It is certainly not bold of me to say that these are gloomy times. I do not derive any pleasure by delving into the doom, but this market needs some examination to see the boom at the end of the tunnel. The largest unanswered (and unanswerable?) question is that of the timing of the cycles.

As was famously said during the last downturn 10 years ago, it's the economy, stupid: the free-wheeling days are over -- at least until the next boom cycle -- and all eyes are focused on revenue and profitability. Service providers are under pressure to reduce capital expenditures by using their equipment more efficiently and by buying new products only where the operational cost savings are clear, such as with next-gen voice equipment and intelligent optical hardware.

There is a new buzzword that service providers and financial analysts are using to explain future spending: success-based spending -- linking capital expenditures to how the company performs.

Although the large Tier 1 service providers have more resources than the smaller service providers -- giving them, in some cases, more ballast to throw overboard -- they too feel the effects of the economic slowdown. As shown in our new study on U.S./Canadian service providers, while still spending billions on equipment, their major concerns are now revenues and profitability.
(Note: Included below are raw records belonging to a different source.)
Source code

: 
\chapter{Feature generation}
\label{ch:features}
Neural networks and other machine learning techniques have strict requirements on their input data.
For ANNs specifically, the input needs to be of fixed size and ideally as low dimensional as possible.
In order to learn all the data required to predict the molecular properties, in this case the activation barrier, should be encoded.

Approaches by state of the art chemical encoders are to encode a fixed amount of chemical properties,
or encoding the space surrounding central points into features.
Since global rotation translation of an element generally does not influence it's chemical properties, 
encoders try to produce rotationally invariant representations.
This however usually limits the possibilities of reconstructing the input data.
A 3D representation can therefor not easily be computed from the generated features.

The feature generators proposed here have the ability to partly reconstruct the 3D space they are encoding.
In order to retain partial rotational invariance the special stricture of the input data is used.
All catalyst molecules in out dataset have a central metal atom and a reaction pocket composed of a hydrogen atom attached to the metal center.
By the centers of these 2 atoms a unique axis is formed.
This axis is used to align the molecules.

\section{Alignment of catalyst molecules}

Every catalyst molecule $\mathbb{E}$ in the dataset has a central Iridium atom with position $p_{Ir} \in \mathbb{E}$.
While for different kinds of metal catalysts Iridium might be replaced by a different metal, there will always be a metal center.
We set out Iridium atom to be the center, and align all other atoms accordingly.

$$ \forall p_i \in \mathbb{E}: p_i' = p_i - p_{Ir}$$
Based on their financial statements and our estimates, the public U.S./Canadian Tier 1 service providers' domestic capital expenditures were $108 billion in 2000, and we expect expenditures to drop 25% to $82 billion in 2001 and another 27% to $60 billion in 2002. This is not a pretty picture in which to be selling equipment.

There is a new buzzword that service providers and financial analysts are using to explain future spending: success-based spending -- linking capital expenditures to how the company performs (we call it smart CAPEX). This requires next-gen equipment that drastically cuts hard and soft operational expenditures and allows for new or incremental revenues.
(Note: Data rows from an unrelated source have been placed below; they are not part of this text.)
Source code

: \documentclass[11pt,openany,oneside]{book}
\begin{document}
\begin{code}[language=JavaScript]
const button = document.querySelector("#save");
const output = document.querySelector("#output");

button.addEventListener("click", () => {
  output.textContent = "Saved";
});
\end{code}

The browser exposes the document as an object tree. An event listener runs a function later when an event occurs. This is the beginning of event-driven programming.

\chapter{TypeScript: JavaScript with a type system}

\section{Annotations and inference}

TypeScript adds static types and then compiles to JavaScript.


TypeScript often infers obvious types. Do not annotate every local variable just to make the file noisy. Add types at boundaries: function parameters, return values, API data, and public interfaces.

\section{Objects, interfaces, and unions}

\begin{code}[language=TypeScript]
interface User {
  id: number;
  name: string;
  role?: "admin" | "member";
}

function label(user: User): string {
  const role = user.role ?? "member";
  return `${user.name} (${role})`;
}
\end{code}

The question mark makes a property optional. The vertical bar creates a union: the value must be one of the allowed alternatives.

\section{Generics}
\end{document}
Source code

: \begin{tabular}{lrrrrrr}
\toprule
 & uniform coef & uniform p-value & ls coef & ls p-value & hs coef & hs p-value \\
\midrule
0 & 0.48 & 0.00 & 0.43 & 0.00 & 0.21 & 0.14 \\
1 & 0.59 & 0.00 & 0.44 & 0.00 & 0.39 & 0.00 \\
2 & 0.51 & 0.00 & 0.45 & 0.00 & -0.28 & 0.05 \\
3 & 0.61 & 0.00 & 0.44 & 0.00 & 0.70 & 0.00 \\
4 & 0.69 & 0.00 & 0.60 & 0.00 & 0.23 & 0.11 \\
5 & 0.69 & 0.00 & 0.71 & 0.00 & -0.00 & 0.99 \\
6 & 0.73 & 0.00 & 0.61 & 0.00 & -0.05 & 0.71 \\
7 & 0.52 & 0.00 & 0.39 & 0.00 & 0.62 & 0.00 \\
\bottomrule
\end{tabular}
Waves of specialization and consolidation are a constant in all tiers of the service provider market, and the specialized newcomers are often a source of innovation and the cradle of new market segments. The newcomers -- most of them in Tier 2 and 3 -- put pressure on the top tier to adopt technologies and roll out new services faster than they would otherwise. The market is experiencing a sustained and thorough consolidation of CLECs, BLECs and DLECs in the Tier 2 market. However, the Tier 1 service providers won't escape unscathed either.

There are 30 U.S./Canadian Tier 1 service providers now, but this number will decrease over the next 5 years due to mergers, acquisitions and a few of the weak dropping off, and in 2005 we expect there to be about 24. A few new players may join the fray (but that is becoming increasingly unlikely), and 2 or 3 Tier 2 service providers may graduate to the Tier 1 class.

Five Tier 1 service providers are especially troubled, and most probably won't emerge intact:

  • 360networks is hunkered down but planning to survive under protection of bankruptcy

  • Electric Lightwave is majority-owned by Tier 2 service provider parent Citizens Communications, which is committed to continue financing ELI's cash requirements until June 30, 2002, at which time we suspect it will get absorbed by its parent or its assets will be sold

  • Excite@Home is selling their assets and business to AT&T, already the majority stockholder. Its operations continue now while it restructures debt under Chapter 11 protection; this entity will disappear by the first half of 2002

  • MFN announced its $611 million financing package (including $231 million in vendor financing) that will allow them to complete its business plan

  • PSINet is overbuilt, having acquired many of its parts at over-inflated boom-era prices, and is now selling some of those parts at a loss. Canadian Tier 1 CLEC Telus completed its purchase of the Canadian operations and facilities of PSINet; what remains of its U.S. network may be a paired-down service provider or assets that other service providers purchase for cents on the dollar.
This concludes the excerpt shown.